▽

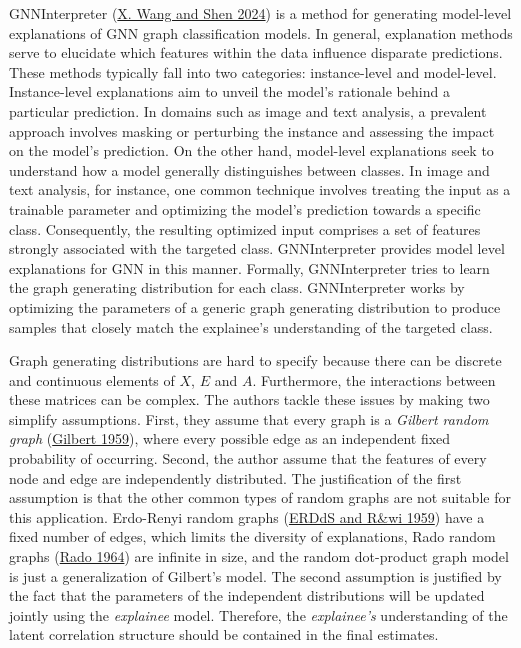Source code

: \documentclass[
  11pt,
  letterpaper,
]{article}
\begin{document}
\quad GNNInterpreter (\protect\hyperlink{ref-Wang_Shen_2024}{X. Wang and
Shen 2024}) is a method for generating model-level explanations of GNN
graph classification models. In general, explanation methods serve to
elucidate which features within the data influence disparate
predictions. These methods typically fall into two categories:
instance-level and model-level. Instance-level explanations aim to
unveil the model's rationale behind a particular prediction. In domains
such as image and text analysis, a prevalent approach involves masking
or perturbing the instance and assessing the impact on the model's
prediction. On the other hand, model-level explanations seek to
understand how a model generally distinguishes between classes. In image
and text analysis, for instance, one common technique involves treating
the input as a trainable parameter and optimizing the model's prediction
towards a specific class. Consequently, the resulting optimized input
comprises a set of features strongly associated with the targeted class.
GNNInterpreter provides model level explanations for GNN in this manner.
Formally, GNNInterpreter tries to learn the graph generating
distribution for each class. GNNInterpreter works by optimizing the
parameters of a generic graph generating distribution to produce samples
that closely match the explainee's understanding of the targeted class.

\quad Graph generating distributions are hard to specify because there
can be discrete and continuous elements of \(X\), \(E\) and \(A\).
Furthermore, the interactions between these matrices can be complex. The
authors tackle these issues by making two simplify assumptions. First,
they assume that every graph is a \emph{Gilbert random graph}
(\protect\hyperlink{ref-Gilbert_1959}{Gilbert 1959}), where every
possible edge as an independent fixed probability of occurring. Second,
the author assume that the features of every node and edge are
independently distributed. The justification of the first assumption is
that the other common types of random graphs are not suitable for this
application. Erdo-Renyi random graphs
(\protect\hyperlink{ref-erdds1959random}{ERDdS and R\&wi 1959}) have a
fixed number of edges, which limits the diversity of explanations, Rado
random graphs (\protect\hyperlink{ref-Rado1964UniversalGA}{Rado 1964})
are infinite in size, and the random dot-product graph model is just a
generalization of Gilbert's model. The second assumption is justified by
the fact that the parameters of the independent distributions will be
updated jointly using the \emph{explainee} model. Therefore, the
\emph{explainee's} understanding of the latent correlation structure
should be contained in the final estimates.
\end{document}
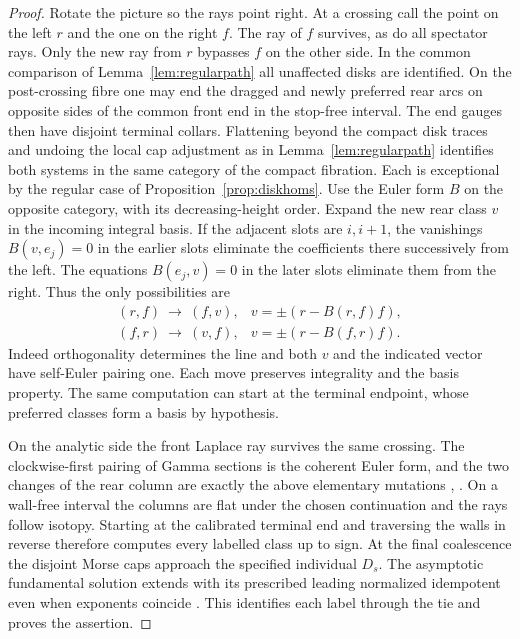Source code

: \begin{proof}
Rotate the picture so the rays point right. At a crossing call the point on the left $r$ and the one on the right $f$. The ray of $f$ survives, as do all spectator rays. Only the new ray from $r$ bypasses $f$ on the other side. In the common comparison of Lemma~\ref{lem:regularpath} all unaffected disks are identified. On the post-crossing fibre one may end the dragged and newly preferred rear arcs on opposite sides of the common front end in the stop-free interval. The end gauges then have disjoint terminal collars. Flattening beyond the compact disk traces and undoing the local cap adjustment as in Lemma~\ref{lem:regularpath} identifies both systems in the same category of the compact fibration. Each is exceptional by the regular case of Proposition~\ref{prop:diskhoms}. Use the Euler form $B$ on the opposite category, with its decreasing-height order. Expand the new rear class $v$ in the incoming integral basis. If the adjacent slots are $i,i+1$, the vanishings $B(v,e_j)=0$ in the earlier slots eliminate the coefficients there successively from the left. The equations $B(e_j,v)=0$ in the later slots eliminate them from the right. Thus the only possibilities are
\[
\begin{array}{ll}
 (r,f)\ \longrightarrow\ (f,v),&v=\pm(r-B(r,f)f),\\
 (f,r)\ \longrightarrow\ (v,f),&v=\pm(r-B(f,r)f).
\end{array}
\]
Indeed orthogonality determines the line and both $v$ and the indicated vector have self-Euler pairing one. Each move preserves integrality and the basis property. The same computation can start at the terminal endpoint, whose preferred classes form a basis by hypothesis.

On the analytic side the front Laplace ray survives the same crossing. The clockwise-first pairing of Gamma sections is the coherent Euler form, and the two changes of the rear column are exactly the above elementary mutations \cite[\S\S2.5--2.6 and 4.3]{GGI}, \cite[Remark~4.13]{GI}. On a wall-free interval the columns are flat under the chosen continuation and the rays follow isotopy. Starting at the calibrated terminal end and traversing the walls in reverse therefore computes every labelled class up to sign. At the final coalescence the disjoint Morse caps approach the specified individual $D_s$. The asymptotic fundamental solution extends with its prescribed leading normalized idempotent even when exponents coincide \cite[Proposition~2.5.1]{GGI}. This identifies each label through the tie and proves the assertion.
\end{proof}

△

## Exercise directions:
The records above are to be restated exactly, with all pictures omitted.

## Solved problem:
Source code

: \documentclass[
  11pt,
  letterpaper,
]{article}
\begin{document}
\quad GNNInterpreter (\protect\hyperlink{ref-Wang_Shen_2024}{X. Wang and
Shen 2024}) is a method for generating model-level explanations of GNN
graph classification models. In general, explanation methods serve to
elucidate which features within the data influence disparate
predictions. These methods typically fall into two categories:
instance-level and model-level. Instance-level explanations aim to
unveil the model's rationale behind a particular prediction. In domains
such as image and text analysis, a prevalent approach involves masking
or perturbing the instance and assessing the impact on the model's
prediction. On the other hand, model-level explanations seek to
understand how a model generally distinguishes between classes. In image
and text analysis, for instance, one common technique involves treating
the input as a trainable parameter and optimizing the model's prediction
towards a specific class. Consequently, the resulting optimized input
comprises a set of features strongly associated with the targeted class.
GNNInterpreter provides model level explanations for GNN in this manner.
Formally, GNNInterpreter tries to learn the graph generating
distribution for each class. GNNInterpreter works by optimizing the
parameters of a generic graph generating distribution to produce samples
that closely match the explainee's understanding of the targeted class.

\quad Graph generating distributions are hard to specify because there
can be discrete and continuous elements of \(X\), \(E\) and \(A\).
Furthermore, the interactions between these matrices can be complex. The
authors tackle these issues by making two simplify assumptions. First,
they assume that every graph is a \emph{Gilbert random graph}
(\protect\hyperlink{ref-Gilbert_1959}{Gilbert 1959}), where every
possible edge as an independent fixed probability of occurring. Second,
the author assume that the features of every node and edge are
independently distributed. The justification of the first assumption is
that the other common types of random graphs are not suitable for this
application. Erdo-Renyi random graphs
(\protect\hyperlink{ref-erdds1959random}{ERDdS and R\&wi 1959}) have a
fixed number of edges, which limits the diversity of explanations, Rado
random graphs (\protect\hyperlink{ref-Rado1964UniversalGA}{Rado 1964})
are infinite in size, and the random dot-product graph model is just a
generalization of Gilbert's model. The second assumption is justified by
the fact that the parameters of the independent distributions will be
updated jointly using the \emph{explainee} model. Therefore, the
\emph{explainee's} understanding of the latent correlation structure
should be contained in the final estimates.
\end{document}
Source code

: \begin{proof}
Rotate the picture so the rays point right. At a crossing call the point on the left $r$ and the one on the right $f$. The ray of $f$ survives, as do all spectator rays. Only the new ray from $r$ bypasses $f$ on the other side. In the common comparison of Lemma~\ref{lem:regularpath} all unaffected disks are identified. On the post-crossing fibre one may end the dragged and newly preferred rear arcs on opposite sides of the common front end in the stop-free interval. The end gauges then have disjoint terminal collars. Flattening beyond the compact disk traces and undoing the local cap adjustment as in Lemma~\ref{lem:regularpath} identifies both systems in the same category of the compact fibration. Each is exceptional by the regular case of Proposition~\ref{prop:diskhoms}. Use the Euler form $B$ on the opposite category, with its decreasing-height order. Expand the new rear class $v$ in the incoming integral basis. If the adjacent slots are $i,i+1$, the vanishings $B(v,e_j)=0$ in the earlier slots eliminate the coefficients there successively from the left. The equations $B(e_j,v)=0$ in the later slots eliminate them from the right. Thus the only possibilities are
\[
\begin{array}{ll}
 (r,f)\ \longrightarrow\ (f,v),&v=\pm(r-B(r,f)f),\\
 (f,r)\ \longrightarrow\ (v,f),&v=\pm(r-B(f,r)f).
\end{array}
\]
Indeed orthogonality determines the line and both $v$ and the indicated vector have self-Euler pairing one. Each move preserves integrality and the basis property. The same computation can start at the terminal endpoint, whose preferred classes form a basis by hypothesis.

On the analytic side the front Laplace ray survives the same crossing. The clockwise-first pairing of Gamma sections is the coherent Euler form, and the two changes of the rear column are exactly the above elementary mutations \cite[\S\S2.5--2.6 and 4.3]{GGI}, \cite[Remark~4.13]{GI}. On a wall-free interval the columns are flat under the chosen continuation and the rays follow isotopy. Starting at the calibrated terminal end and traversing the walls in reverse therefore computes every labelled class up to sign. At the final coalescence the disjoint Morse caps approach the specified individual $D_s$. The asymptotic fundamental solution extends with its prescribed leading normalized idempotent even when exponents coincide \cite[Proposition~2.5.1]{GGI}. This identifies each label through the tie and proves the assertion.
\end{proof}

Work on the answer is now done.